Not necessarily. Some other standards might work better for you. However, PGP encryption brings an array of benefits, including:

  1. Ability to share information with others (including individuals AND groups) in a secure manner;
  2. Emails secured with PGP encryption cannot be infected by email attacks or penetrated;
  3. The software is very easy to learn and use and requires very little training;
  4. PGP also verifies the sender, ensuring that the email was not intercepted and modified by a hacker;
  5. The private key ensures that the information encrypted with it can’t be viewed, stolen or changed by hackers without your knowledge;
  6. Once you delete them, sensitive information cannot be recovered by hackers. Read about how to instantly delete your emails once you send them on CTemplar here.

Are There any Limitations to PGP?

Of course, no encryption standard is perfect and PGP is no exception. 

One of the major disadvantages of PGP is that it is not anonymous by default as it won’t encrypt every part of the email, but only the body. Meanwhile, the information about the sender and the recipient, as well as the subject line will remain unencrypted.

For instance, if Sam wants to send an encrypted message to Lana, but wants to keep his name hidden, PGP alone won’t allow him to do that. 

Instead, he would need to use a secure email service like CTemplar, which also uses the OpenPGP.js library.

What are the Uses of PGP Encryption?

  1. Encrypting emails;
  2. Verify the identity of the sender;
  3. Encrypt files at rest.

The most common use of PGP is to encrypt emails that you send and receive. 

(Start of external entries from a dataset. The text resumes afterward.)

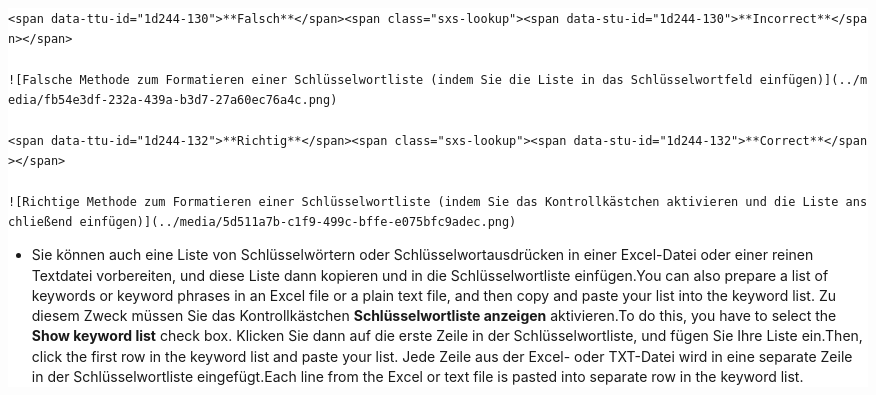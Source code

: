     <span data-ttu-id="1d244-130">**Falsch**</span><span class="sxs-lookup"><span data-stu-id="1d244-130">**Incorrect**</span></span>
    
    ![Falsche Methode zum Formatieren einer Schlüsselwortliste (indem Sie die Liste in das Schlüsselwortfeld einfügen)](../media/fb54e3df-232a-439a-b3d7-27a60ec76a4c.png)
  
    <span data-ttu-id="1d244-132">**Richtig**</span><span class="sxs-lookup"><span data-stu-id="1d244-132">**Correct**</span></span>
    
    ![Richtige Methode zum Formatieren einer Schlüsselwortliste (indem Sie das Kontrollkästchen aktivieren und die Liste anschließend einfügen)](../media/5d511a7b-c1f9-499c-bffe-e075bfc9adec.png)
  
- <span data-ttu-id="1d244-134">Sie können auch eine Liste von Schlüsselwörtern oder Schlüsselwortausdrücken in einer Excel-Datei oder einer reinen Textdatei vorbereiten, und diese Liste dann kopieren und in die Schlüsselwortliste einfügen.</span><span class="sxs-lookup"><span data-stu-id="1d244-134">You can also prepare a list of keywords or keyword phrases in an Excel file or a plain text file, and then copy and paste your list into the keyword list.</span></span> <span data-ttu-id="1d244-135">Zu diesem Zweck müssen Sie das Kontrollkästchen **Schlüsselwortliste anzeigen** aktivieren.</span><span class="sxs-lookup"><span data-stu-id="1d244-135">To do this, you have to select the **Show keyword list** check box.</span></span> <span data-ttu-id="1d244-136">Klicken Sie dann auf die erste Zeile in der Schlüsselwortliste, und fügen Sie Ihre Liste ein.</span><span class="sxs-lookup"><span data-stu-id="1d244-136">Then, click the first row in the keyword list and paste your list.</span></span> <span data-ttu-id="1d244-137">Jede Zeile aus der Excel- oder TXT-Datei wird in eine separate Zeile in der Schlüsselwortliste eingefügt.</span><span class="sxs-lookup"><span data-stu-id="1d244-137">Each line from the Excel or text file is pasted into separate row in the keyword list.</span></span>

However, PGP has two other main uses.

One of them is to verify the sender’s identity. Let’s say Mandy has received an email that claims it’s from her mother. Using PGP Digital Signature, Mandy can verify if it was her mother or someone else who sends this message.

Another (third) use of PGP is to encrypt files. PGP encryption algorithm is, for all purposes, unbreakable. This makes it a very secure way to encrypt files at rest. 

Do You Need a 3rd Party Software to Run PGP Encryption?

It used to be that, to use PGP software, you had to download an add-on for your email client and install it. 

For instance, if you are using Gmail, you need to download either FlowCrypt or Mailvelope

Once the app is downloaded, an app permission prompt will pop up. Hit the “Add” button to accept. 

This opens a new browser tab in which you need to click on the button in the top right corner to configure this addon. 

Click on the lock icon opens a configuration menu. From here, you can choose between Import Key (if you already have a PGP key) or, Generate Key (if you don’t have a key, which is more likely). 

Once the key is generated, a new page will open where you can enter the Mailvelope key registry full name and your Gmail address and password. Once you’ve added these details, you will get a “Success! New key generated and imported into keyring” message.

PGP add-ons are available not just for Gmail, but also for Apple Mail, Microsoft’s Outlook and Thunderbird. 

However, with installing a 3rd-party app like this, there’s always some chance for PGP to be wrongly configured. 

Because of this, it’s safer to use a secure email system that already includes PGP by default, such as CTemplar.